Records to use Block Start

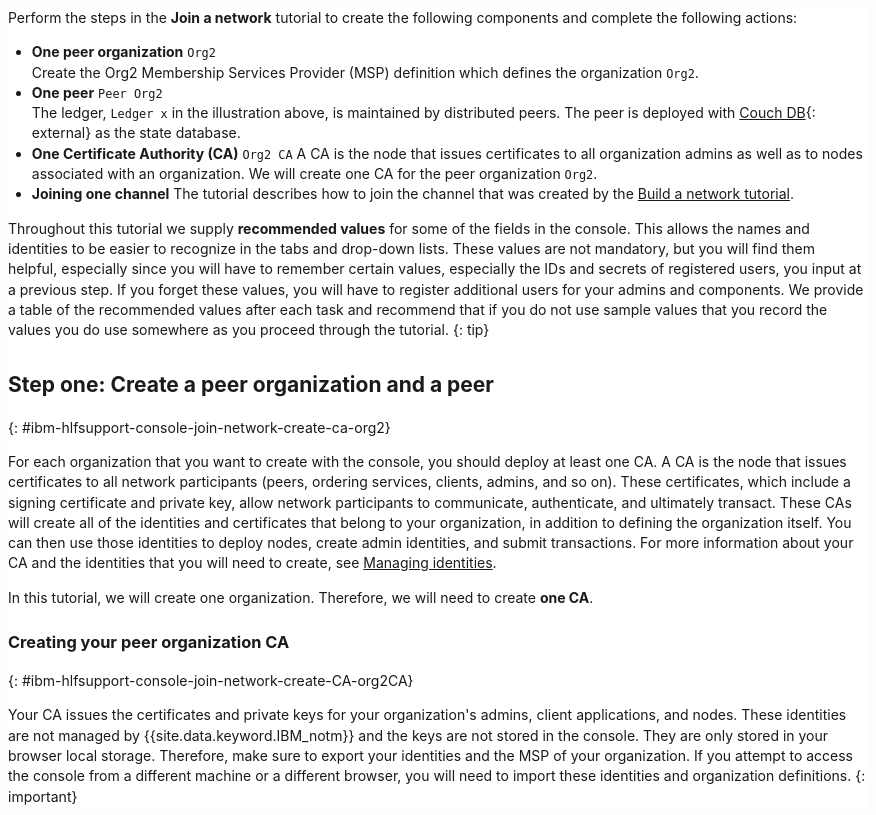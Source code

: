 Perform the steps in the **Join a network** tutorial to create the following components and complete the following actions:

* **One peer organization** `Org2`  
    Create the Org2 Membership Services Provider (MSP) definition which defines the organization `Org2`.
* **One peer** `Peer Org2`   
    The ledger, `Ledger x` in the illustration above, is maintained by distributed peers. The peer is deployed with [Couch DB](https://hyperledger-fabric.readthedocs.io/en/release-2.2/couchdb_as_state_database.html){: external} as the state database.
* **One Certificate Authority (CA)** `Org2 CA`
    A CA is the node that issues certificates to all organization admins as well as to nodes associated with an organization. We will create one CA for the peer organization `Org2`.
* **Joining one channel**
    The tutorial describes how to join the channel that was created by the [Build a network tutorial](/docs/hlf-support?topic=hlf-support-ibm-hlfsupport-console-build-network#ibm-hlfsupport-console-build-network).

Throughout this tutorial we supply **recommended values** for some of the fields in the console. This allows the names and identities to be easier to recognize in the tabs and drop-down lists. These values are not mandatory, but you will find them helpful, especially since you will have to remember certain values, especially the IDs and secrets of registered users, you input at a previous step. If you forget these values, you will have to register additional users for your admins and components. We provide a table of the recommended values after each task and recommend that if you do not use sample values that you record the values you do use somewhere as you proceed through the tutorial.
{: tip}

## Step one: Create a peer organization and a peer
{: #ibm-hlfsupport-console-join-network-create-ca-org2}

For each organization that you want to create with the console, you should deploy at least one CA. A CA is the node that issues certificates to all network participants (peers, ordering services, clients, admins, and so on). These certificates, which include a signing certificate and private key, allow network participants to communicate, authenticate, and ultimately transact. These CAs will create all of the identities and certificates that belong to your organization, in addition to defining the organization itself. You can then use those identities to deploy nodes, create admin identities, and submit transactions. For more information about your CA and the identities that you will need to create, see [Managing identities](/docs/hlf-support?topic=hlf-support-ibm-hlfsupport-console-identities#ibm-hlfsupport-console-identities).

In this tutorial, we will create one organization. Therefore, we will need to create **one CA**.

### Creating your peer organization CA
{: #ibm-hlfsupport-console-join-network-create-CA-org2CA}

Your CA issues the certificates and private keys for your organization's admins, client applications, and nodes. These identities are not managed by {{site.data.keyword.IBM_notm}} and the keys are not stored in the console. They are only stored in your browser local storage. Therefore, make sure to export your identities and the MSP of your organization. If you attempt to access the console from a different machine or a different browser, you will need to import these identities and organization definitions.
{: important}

Records to use Block End

■ Task prompt
Look through the data above. Each line containing the word "channel" needs to be copied.

■ Task output
* **Joining one channel**
    The tutorial describes how to join the channel that was created by the [Build a network tutorial](/docs/hlf-support?topic=hlf-support-ibm-hlfsupport-console-build-network#ibm-hlfsupport-console-build-network).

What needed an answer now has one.